The appellee, referring to see. 23, Art. 81, as amended by the Act of 1862, ch. 105, which provides for a State tax of twenty-five cents “on every hundred dollars worth of assessable property according to the valuation thereof,” denies this to be the true construction of sec. 95, and insists: 1st. That these deposits were liable to assessment, only upon valuation, and as no valuation appears to have *516been had, that there was no assessment of the tax claimed; 2nd. That a large portion of the deposits had been invested in the bonds of the United States, and for that reason were not liable to taxation; 3rd. That other portions of the deposits had been invested in the stocks of other corporations which had already paid the State tax, and in State stocks, from the interest of which the State tax had been deducted and retained by the State Treasurer; and 4th. That the aggregate amount of interest bearing deposits, reported to the Comptroller, included deposits of charitable corporations, the respective amounts of which were less than $15,000, and of persons in amounts of less than $50, which corporations and persons are exempt from taxation.

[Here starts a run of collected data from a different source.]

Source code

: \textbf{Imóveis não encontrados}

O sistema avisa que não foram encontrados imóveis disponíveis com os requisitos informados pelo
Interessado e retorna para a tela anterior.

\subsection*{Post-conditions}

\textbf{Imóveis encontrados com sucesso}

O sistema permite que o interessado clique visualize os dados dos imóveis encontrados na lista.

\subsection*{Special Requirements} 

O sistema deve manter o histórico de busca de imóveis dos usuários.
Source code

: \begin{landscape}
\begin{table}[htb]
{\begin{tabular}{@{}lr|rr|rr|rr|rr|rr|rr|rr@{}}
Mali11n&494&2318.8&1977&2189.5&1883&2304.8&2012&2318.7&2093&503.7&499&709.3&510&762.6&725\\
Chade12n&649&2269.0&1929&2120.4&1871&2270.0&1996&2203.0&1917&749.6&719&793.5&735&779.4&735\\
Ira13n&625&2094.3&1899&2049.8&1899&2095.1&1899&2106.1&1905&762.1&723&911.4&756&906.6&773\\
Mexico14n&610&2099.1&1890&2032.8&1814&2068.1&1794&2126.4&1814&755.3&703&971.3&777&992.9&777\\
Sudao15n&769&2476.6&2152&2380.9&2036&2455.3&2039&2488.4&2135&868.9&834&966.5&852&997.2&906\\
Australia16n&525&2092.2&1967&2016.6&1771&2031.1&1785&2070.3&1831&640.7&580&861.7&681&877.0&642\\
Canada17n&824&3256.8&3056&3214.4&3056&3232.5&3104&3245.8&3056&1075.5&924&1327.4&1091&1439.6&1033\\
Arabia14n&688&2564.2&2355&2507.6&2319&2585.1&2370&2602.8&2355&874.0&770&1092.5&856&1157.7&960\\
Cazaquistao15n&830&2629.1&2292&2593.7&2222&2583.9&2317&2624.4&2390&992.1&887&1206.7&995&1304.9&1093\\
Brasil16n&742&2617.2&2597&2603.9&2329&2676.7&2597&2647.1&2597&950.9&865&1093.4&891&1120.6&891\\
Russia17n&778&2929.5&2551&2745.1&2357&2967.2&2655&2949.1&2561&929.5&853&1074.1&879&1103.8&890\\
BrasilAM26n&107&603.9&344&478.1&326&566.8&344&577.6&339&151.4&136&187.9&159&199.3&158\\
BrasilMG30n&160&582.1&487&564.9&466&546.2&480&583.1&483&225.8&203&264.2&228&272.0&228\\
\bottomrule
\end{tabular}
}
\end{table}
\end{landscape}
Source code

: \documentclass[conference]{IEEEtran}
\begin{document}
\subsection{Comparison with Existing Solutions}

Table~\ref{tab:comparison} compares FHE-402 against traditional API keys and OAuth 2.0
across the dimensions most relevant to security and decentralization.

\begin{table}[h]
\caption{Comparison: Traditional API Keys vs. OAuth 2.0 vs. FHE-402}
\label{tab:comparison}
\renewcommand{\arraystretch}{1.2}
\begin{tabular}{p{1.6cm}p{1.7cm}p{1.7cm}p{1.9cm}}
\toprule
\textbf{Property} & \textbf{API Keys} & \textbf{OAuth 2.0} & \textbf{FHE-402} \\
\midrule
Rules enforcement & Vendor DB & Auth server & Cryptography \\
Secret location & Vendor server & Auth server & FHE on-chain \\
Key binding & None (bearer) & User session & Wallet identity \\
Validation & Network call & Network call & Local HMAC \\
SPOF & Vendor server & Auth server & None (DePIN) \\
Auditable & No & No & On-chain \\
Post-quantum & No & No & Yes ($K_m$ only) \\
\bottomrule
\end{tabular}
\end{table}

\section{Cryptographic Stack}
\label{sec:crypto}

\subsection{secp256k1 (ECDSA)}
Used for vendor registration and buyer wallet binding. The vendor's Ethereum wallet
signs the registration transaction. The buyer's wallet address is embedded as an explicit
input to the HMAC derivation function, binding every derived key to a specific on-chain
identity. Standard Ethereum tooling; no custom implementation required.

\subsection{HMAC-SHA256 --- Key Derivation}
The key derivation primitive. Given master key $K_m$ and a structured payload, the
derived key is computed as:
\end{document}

Eor the purpose of reaching a judicial determination of the several questions involved in these proposition, it was assumed, in the argument at the bar, that the aggregate of the interest bearing deposits, reported to the Comptroller, included investments made to indefinite amounts in the stocks and securities mentioned, and also deposits of charitable corporations in amounts of less than $15,000, and of persons in amounts of less than $50.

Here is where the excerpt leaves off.